(Pictures paired with source code)
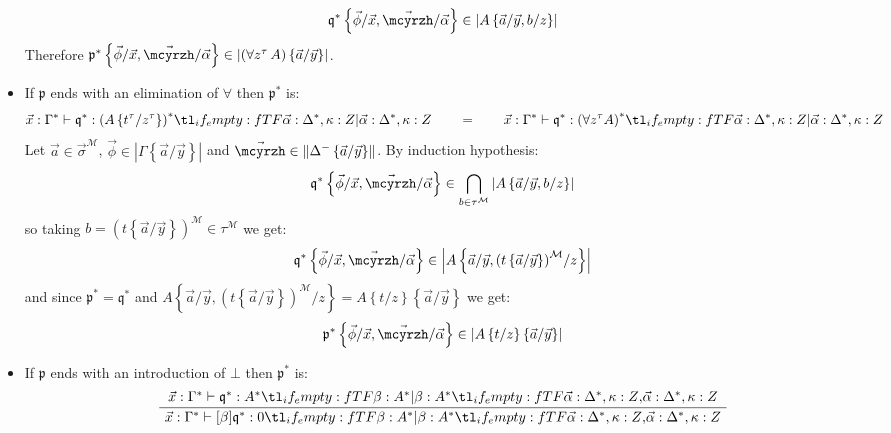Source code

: \documentclass{CSML}
\newcommand*\ifpresent[3]{\tl_if_empty:fTF{#1}{#3}{#2}}
\newcommand*\AXM[1]{\AxiomC{$#1$}}
\newcommand*\UIM[1]{\UnaryInfC{$#1$}}
\newcommand*\DP\DisplayProof
\newcommand*\Entails{\mathrel{\vdash}}
\newcommand*\BarSep{\mathrel{|}}
\newcommand*\Sequent[3]{#1\Entails#2\ifpresent{#3}{\BarSep}{}#3}
\newcommand*\SortA{\sigma}
\newcommand*\SortB{\tau}
\newcommand*\LogSortedTerm[2]{#1^{#2}}
\newcommand*\LogTermA{t}
\newcommand*\LogVarB{y}
\newcommand*\LogVarC{z}
\newcommand*\LogNeg[1]{{#1^-}}
\newcommand*\LogBot\bot
\newcommand*\LogFormA{A}
\newcommand*\LogProofA{\mathfrak{p}}
\newcommand*\LogProofB{\mathfrak{q}}
\newcommand*\LogSubst[1]{\left\{#1\right\}}
\newcommand*\ModM{\mathcal{M}}
\newcommand*\ModElemA{a}
\newcommand*\ModElemB{b}
\newcommand*\ModMInterp[1]{{#1}^\ModM}
\newcommand*\LmSortBot0
\newcommand*\LmSortExtract{Z}
\newcommand*\LmTerm[2]{#1\mathrel{:}#2}
\newcommand*\LmVarA{x}
\newcommand*\LmMVarA\alpha
\newcommand*\LmMVarB\beta
\newcommand*\LmRuleBotIntroFirst[5]{\Sequent{#1}{\LmTerm{#4}{#5}}{\LmTerm{#3}{#5}}\ifpresent{#2}{,}{}#2}
\newcommand*\LmRuleBotIntroConcl[5]{\Sequent{#1}{\LmTerm{[#3]#4}{\LmSortBot}}{\LmTerm{#3}{#5}}\ifpresent{#2}{,}{}#2}
\newcommand*\LmRuleBotIntro[5]{\AXM{\LmRuleBotIntroFirst{#1}{#2}{#3}{#4}{#5}}\UIM{\LmRuleBotIntroConcl{#1}{#2}{#3}{#4}{#5}}\DP}
\newcommand*\LmInterpForm[1]{{#1}^*}
\newcommand*\LmInterpProof[1]{{#1}^*}
\newcommand*\CatRCHomA\phi
\newcommand*\CatCHomA\mcyrzh
\newcommand*\RealValNeg[1]{\left\|#1\right\|}
\newcommand*\RealVal[1]{\left|#1\right|}
\begin{document}
\begin{itemize}
$$\LmInterpProof{\LogProofB}\LogSubst{\vec{\CatRCHomA}/\vec{\LmVarA},\vec{\CatCHomA}/\vec{\LmMVarA}}\in\RealVal{\LogFormA\LogSubst{\vec{\ModElemA}/\vec{\LogVarB},\ModElemB/\LogVarC}}$$
Therefore $\LmInterpProof{\LogProofA}\LogSubst{\vec{\CatRCHomA}/\vec{\LmVarA},\vec{\CatCHomA}/\vec{\LmMVarA}}\in\RealVal{\left(\forall\LogSortedTerm{\LogVarC}{\SortB}\,\LogFormA\right)\LogSubst{\vec{\ModElemA}/\vec{\LogVarB}}}$.
\item If $\LogProofA$ ends with an elimination of $\forall$ then $\LmInterpProof{\LogProofA}$ is:
$$\Sequent{\LmTerm{\vec{\LmVarA}}{\LmInterpForm{\Gamma}}}{\LmTerm{\LmInterpProof{\LogProofB}}{\LmInterpForm{\left(\LogFormA\LogSubst{\LogSortedTerm{\LogTermA}{\SortB}/\LogSortedTerm{\LogVarC}{\SortB}}\right)}}}{\LmTerm{\vec{\LmMVarA}}{\LmInterpForm{\Delta}},\LmTerm{\kappa}{\LmSortExtract}}\qquad=\qquad\Sequent{\LmTerm{\vec{\LmVarA}}{\LmInterpForm{\Gamma}}}{\LmTerm{\LmInterpProof{\LogProofB}}{\LmInterpForm{\left(\forall\LogSortedTerm{\LogVarC}{\SortB}\LogFormA\right)}}}{\LmTerm{\vec{\LmMVarA}}{\LmInterpForm{\Delta}},\LmTerm{\kappa}{\LmSortExtract}}$$
Let $\vec{\ModElemA}\in\ModMInterp{\vec{\SortA}}$, $\vec{\CatRCHomA}\in\RealVal{\Gamma\LogSubst{\vec{\ModElemA}/\vec{\LogVarB}}}$ and $\vec{\CatCHomA}\in\RealValNeg{\LogNeg{\Delta}\LogSubst{\vec{\ModElemA}/\vec{\LogVarB}}}$. By induction hypothesis:
$$\LmInterpProof{\LogProofB}\LogSubst{\vec{\CatRCHomA}/\vec{\LmVarA},\vec{\CatCHomA}/\vec{\LmMVarA}}\in\bigcap_{\ModElemB\in\ModMInterp{\SortB}}\RealVal{\LogFormA\LogSubst{\vec{\ModElemA}/\vec{\LogVarB},\ModElemB/\LogVarC}}$$
so taking $\ModElemB=\ModMInterp{\left(\LogTermA\LogSubst{\vec{\ModElemA}/\vec{\LogVarB}}\right)}\in\ModMInterp{\SortB}$ we get:
$$\LmInterpProof{\LogProofB}\LogSubst{\vec{\CatRCHomA}/\vec{\LmVarA},\vec{\CatCHomA}/\vec{\LmMVarA}}\in\RealVal{\LogFormA\LogSubst{\vec{\ModElemA}/\vec{\LogVarB},\ModMInterp{\left(\LogTermA\LogSubst{\vec{\ModElemA}/\vec{\LogVarB}}\right)}/\LogVarC}}$$
and since $\LmInterpProof{\LogProofA}=\LmInterpProof{\LogProofB}$ and $\LogFormA\LogSubst{\vec{\ModElemA}/\vec{\LogVarB},\ModMInterp{\left(\LogTermA\LogSubst{\vec{\ModElemA}/\vec{\LogVarB}}\right)}/\LogVarC}=\LogFormA\LogSubst{\LogTermA/\LogVarC}\LogSubst{\vec{\ModElemA}/\vec{\LogVarB}}$ we get:
$$\LmInterpProof{\LogProofA}\LogSubst{\vec{\CatRCHomA}/\vec{\LmVarA},\vec{\CatCHomA}/\vec{\LmMVarA}}\in\RealVal{\LogFormA\LogSubst{\LogTermA/\LogVarC}\LogSubst{\vec{\ModElemA}/\vec{\LogVarB}}}$$
\item If $\LogProofA$ ends with an introduction of $\LogBot$ then $\LmInterpProof{\LogProofA}$ is:
$$\LmRuleBotIntro{\LmTerm{\vec{\LmVarA}}{\LmInterpForm{\Gamma}}}{\LmTerm{\vec{\LmMVarA}}{\LmInterpForm{\Delta}},\LmTerm{\kappa}{\LmSortExtract}}{\LmMVarB}{\LmInterpProof{\LogProofB}}{\LmInterpForm{\LogFormA}}$$

\end{itemize}
\end{document}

=== Aim of the task ===
Where a line of the data contains "SortA", include it in the tally, and answer with the tally alone.

=== Finished task ===
2